Recent advancements in Large Language Models (LLMs) and Multi-Modal Models
(MMs) have demonstrated their remarkable capabilities in problem-solving. Yet,
their proficiency in tackling geometry math problems, which necessitates an
integrated understanding of both textual and visual information, has not been
thoroughly evaluated. To address this gap, we introduce the GeoEval benchmark,
a comprehensive collection that includes a main subset of 2000 problems, a 750
problem subset focusing on backward reasoning, an augmented subset of 2000
problems, and a hard subset of 300 problems. This benchmark facilitates a
deeper investigation into the performance of LLMs and MMs on solving geometry
math problems. Our evaluation of ten LLMs and MMs across these varied subsets
reveals that the WizardMath model excels, achieving a 55.67\% accuracy rate on
the main subset but only a 6.00\% accuracy on the challenging subset. This
highlights the critical need for testing models against datasets on which they
have not been pre-trained. Additionally, our findings indicate that GPT-series
models perform more effectively on problems they have rephrased, suggesting a
promising method for enhancing model capabilities.

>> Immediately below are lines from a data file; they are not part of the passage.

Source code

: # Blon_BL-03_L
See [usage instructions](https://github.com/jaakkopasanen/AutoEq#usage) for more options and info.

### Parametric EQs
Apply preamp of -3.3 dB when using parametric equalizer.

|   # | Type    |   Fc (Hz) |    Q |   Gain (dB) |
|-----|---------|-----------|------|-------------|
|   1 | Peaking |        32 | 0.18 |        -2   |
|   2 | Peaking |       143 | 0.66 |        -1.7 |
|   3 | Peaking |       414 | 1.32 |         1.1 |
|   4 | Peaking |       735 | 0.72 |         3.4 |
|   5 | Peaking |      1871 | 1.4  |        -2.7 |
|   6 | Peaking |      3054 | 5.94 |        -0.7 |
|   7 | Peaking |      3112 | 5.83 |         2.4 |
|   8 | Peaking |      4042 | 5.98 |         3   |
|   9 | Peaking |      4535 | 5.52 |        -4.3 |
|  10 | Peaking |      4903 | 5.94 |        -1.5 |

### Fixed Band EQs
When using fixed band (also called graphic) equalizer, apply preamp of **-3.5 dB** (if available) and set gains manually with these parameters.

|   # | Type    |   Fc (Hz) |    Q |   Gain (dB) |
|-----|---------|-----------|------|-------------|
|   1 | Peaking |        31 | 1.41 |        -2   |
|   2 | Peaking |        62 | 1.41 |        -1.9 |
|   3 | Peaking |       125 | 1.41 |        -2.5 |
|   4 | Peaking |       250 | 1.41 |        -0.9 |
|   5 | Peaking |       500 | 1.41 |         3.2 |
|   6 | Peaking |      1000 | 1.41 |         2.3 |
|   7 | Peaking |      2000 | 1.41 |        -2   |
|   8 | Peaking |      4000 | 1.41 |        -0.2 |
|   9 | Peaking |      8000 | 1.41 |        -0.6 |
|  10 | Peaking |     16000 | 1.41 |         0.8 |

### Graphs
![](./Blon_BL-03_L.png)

最近的大型语言模型（LLMs）和多模态模型（MMs）在问题解决方面展示了卓越的能力，但它们在解决需要对文本和图像信息进行综合理解的几何数学问题方面的熟练程度尚未得到深入评估。为了填补这一空白，我们引入了 GeoEval 基准测试，它包括一个主子集、一个重点关注逆向推理的 750 个问题子集、一个增强的 2000 个问题子集和一个困难的 300 个问题子集。这个基准测试有助于更深入地研究 LLMs 和 MMs 在解决几何数学问题方面的性能。我们对这些不同子集中的十个 LLMs 和 MMs 进行评估，发现 WizardMath 模型表现出色，在主子集上的准确率达到 55.67％，但在困难子集上只有 6.00％的准确率。这突显了对模型进行在未经预训练的数据集上测试的重要性。此外，我们的研究结果表明，GPT 系列模型在它们重新表述的问题上表现更有效，这为增强模型能力提供了有希望的方法。